In Amy Seimetz’s tranfixing She Dies Tomorrow, anxiety and self-revelation are catching. With a foreboding tone that dips fingers into (and unsteadies) several genre waters, the film explores personal demons with an eye towards existentialist horror, the most remote science fiction, and sometimes gaspingly bleak humor. Seimetz takes the virus film, or ghost film, and places the horror in the mind of her characters, passing on their possibily contagious or hereditary axieties as they come in contact with one another throughout various unfeeling Californian fortresses of isolation. Each of her several locations are a figurative island, but more importantly, so are her characters.

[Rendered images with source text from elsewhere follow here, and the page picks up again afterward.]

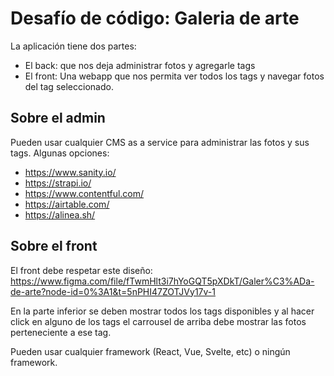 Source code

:# Desafío de código: Galeria de arte

La aplicación tiene dos partes:

- El back: que nos deja administrar fotos y agregarle tags
- El front: Una webapp que nos permita ver todos los tags y navegar fotos del tag seleccionado.

## Sobre el admin

Pueden usar cualquier CMS as a service para administrar
las fotos y sus tags. Algunas opciones:

- https://www.sanity.io/
- https://strapi.io/
- https://www.contentful.com/
- https://airtable.com/
- https://alinea.sh/

## Sobre el front

El front debe respetar este diseño:
https://www.figma.com/file/fTwmHlt3i7hYoGQT5pXDkT/Galer%C3%ADa-de-arte?node-id=0%3A1&t=5nPHI47ZOTJVy17v-1

En la parte inferior se deben mostrar todos los tags disponibles y al hacer click en alguno de los tags el carrousel de arriba debe mostrar las fotos perteneciente a ese tag.

Pueden usar cualquier framework (React, Vue, Svelte, etc) o ningún framework.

The epoynmous she is Amy, an unwell woman latched at home to her phone and Mozart, played by Kate Plays Christine‘s unsettlingly composed Kate Lyn Sheil. She awakes in a sparse new home with the certainty that she will die the next day, terrifying both for her irrationality and conviction. After a short visit from her sister Jane (Jane Adams), Amy’s death fear begins to spread among Amy’s outer circle, infilitrating the peaceful existence of her network. With an ensemble featuring Chris Messina, Tunde Adebimpe, and Michelle Rodriguez, She Dies Tomorrow becomes a portrait of modern self-awareness in dark times.
Again Sheil is deeply unnerving at the center of a film painting broadly outside the lines of traditional narratives, and once again to haunting effect. Like Kate Plays Christine, this film calls for another deep rendering of dark pathos, its realities obscured to us the viewer but told with specificity in Sheil’s delivery. Though less metatextual, here she invites us even further into an unknown, making us understand Amy’s journey for its emotional journey, without its full circumstantial details. Given the performance is at play with an unseen spectre of death and a coming future, that makes for quite a terrifying performance indeed.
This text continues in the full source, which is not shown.